ESPs are batch-send systems. They run on OLTP databases (usually PostgreSQL or MySQL) and record three things: one row per send, one row per open, one row per click. There is no per-block impression table. No variant-level column. No attribution chain connecting a specific content module to a purchase four days later. So when someone asks “which version of our product recommendation email block performs better,” the data to answer that question literally doesn’t exist in the ESP.
This is why subject lines remain the default test in email. Not because they’re the most valuable variable. Because they’re the only variable the existing data model can measure. If you want to test what actually moves revenue (the content inside the email, especially personalized product recommendation blocks), you need two additional infrastructure layers most programs don’t have. Here is what those layers are, why they’re necessary, and what the math actually looks like when you try to run block-level tests without them.
Why ESPs Make Subject Lines the Default Test
The ESP data model was designed for delivery operations, not content analytics. It answers questions like: Did the message get delivered? Did the recipient open it? Did they click something? These are message-level events. They tell you nothing about what happened inside the email after the open pixel fired.

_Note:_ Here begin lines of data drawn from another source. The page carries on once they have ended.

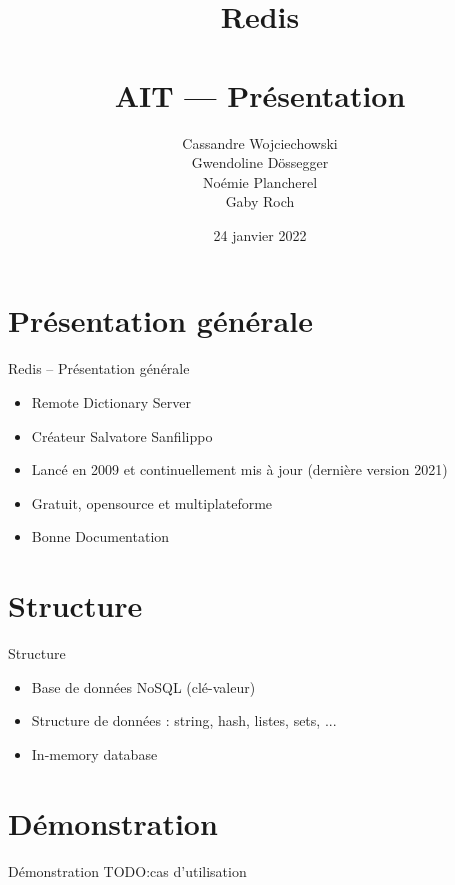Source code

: \documentclass[aspectratio=169]{beamer}
\title{Redis\\~\\AIT --- Présentation}
\author{Cassandre Wojciechowski \\ Gwendoline Dössegger \\ Noémie Plancherel \\ Gaby Roch}
\date{24 janvier 2022}
\newcommand{\TODO}{TODO:}
\begin{document}
\begin{frame}
  \titlepage
\end{frame}
\begin{frame}
  \tableofcontents
\end{frame}

\section{Présentation générale}
\begin{frame}{Redis -- Présentation générale}
 \begin{itemize}
  \item Remote Dictionary Server
  \item Créateur Salvatore Sanfilippo
  \item Lancé en 2009 et continuellement mis à jour (dernière version 2021)
  \item Gratuit, opensource et multiplateforme
  \item Bonne Documentation
 \end{itemize}
\end{frame}

\section{Structure}
\begin{frame}{Structure}
\begin{itemize}
  \item Base de données NoSQL (clé-valeur)
  \item Structure de données : string, hash, listes, sets, ...
  \item In-memory database
\end{itemize}
\end{frame}

\section{Démonstration}
\begin{frame}{Démonstration}
\TODO cas d'utilisation
\end{frame}
\end{document}
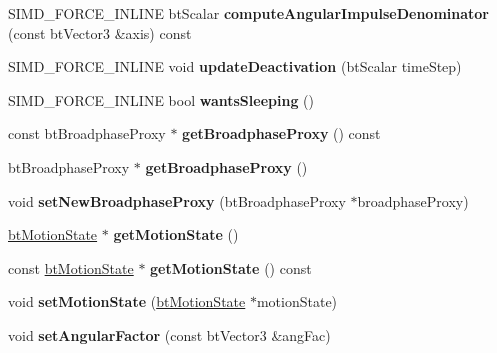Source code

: \begin{DoxyCompactItemize}
S\+I\+M\+D\+\_\+\+F\+O\+R\+C\+E\+\_\+\+I\+N\+L\+I\+NE bt\+Scalar {\bfseries compute\+Angular\+Impulse\+Denominator} (const bt\+Vector3 \&axis) const
\item 
\mbox{\label{classbtRigidBody_aa48bf2e5bf090c613ad8e9aa605bc7df}} 
S\+I\+M\+D\+\_\+\+F\+O\+R\+C\+E\+\_\+\+I\+N\+L\+I\+NE void {\bfseries update\+Deactivation} (bt\+Scalar time\+Step)
\item 
\mbox{\label{classbtRigidBody_aa2ccbd4474fe0edef483533943b5d666}} 
S\+I\+M\+D\+\_\+\+F\+O\+R\+C\+E\+\_\+\+I\+N\+L\+I\+NE bool {\bfseries wants\+Sleeping} ()
\item 
\mbox{\label{classbtRigidBody_a7c6bbab3d998bb33d74272cca8c46375}} 
const bt\+Broadphase\+Proxy $\ast$ {\bfseries get\+Broadphase\+Proxy} () const
\item 
\mbox{\label{classbtRigidBody_a505e4a8179302137cb72f47595404e89}} 
bt\+Broadphase\+Proxy $\ast$ {\bfseries get\+Broadphase\+Proxy} ()
\item 
\mbox{\label{classbtRigidBody_a254399995032d1120492e419f588b28c}} 
void {\bfseries set\+New\+Broadphase\+Proxy} (bt\+Broadphase\+Proxy $\ast$broadphase\+Proxy)
\item 
\mbox{\label{classbtRigidBody_a2bbea712d9095f05ff3b031bbe4e6521}} 
\hyperlink{classbtMotionState}{bt\+Motion\+State} $\ast$ {\bfseries get\+Motion\+State} ()
\item 
\mbox{\label{classbtRigidBody_a5c1b92e131b5648386a7e399f2936df3}} 
const \hyperlink{classbtMotionState}{bt\+Motion\+State} $\ast$ {\bfseries get\+Motion\+State} () const
\item 
\mbox{\label{classbtRigidBody_ac8272055c40ba4bb794fc5f1cb105d54}} 
void {\bfseries set\+Motion\+State} (\hyperlink{classbtMotionState}{bt\+Motion\+State} $\ast$motion\+State)
\item 
\mbox{\label{classbtRigidBody_aa2061f3fd87043f2a3b8c68ee74847cb}} 
void {\bfseries set\+Angular\+Factor} (const bt\+Vector3 \&ang\+Fac)
\item 

\end{DoxyCompactItemize}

A subject line A/B test works perfectly within this model because the variable (subject line A vs. B) maps 1:1 to the message. The open event is the measurement event. One variable, one event, clean signal. But a product recommendation email block test has no equivalent measurement event. The ESP logs the open. It does not log which block rendered, which variant of that block was shown, or what products appeared. Those events don’t have a table to live in.
Most email programs default to campaign-level metrics — total clicks, total revenue attributed to a send — because the infrastructure doesn’t support anything more granular. Teams know the campaign performed, but they can’t isolate which content module inside the email drove the result. That’s the email observability gap, and ESP architecture is why it exists.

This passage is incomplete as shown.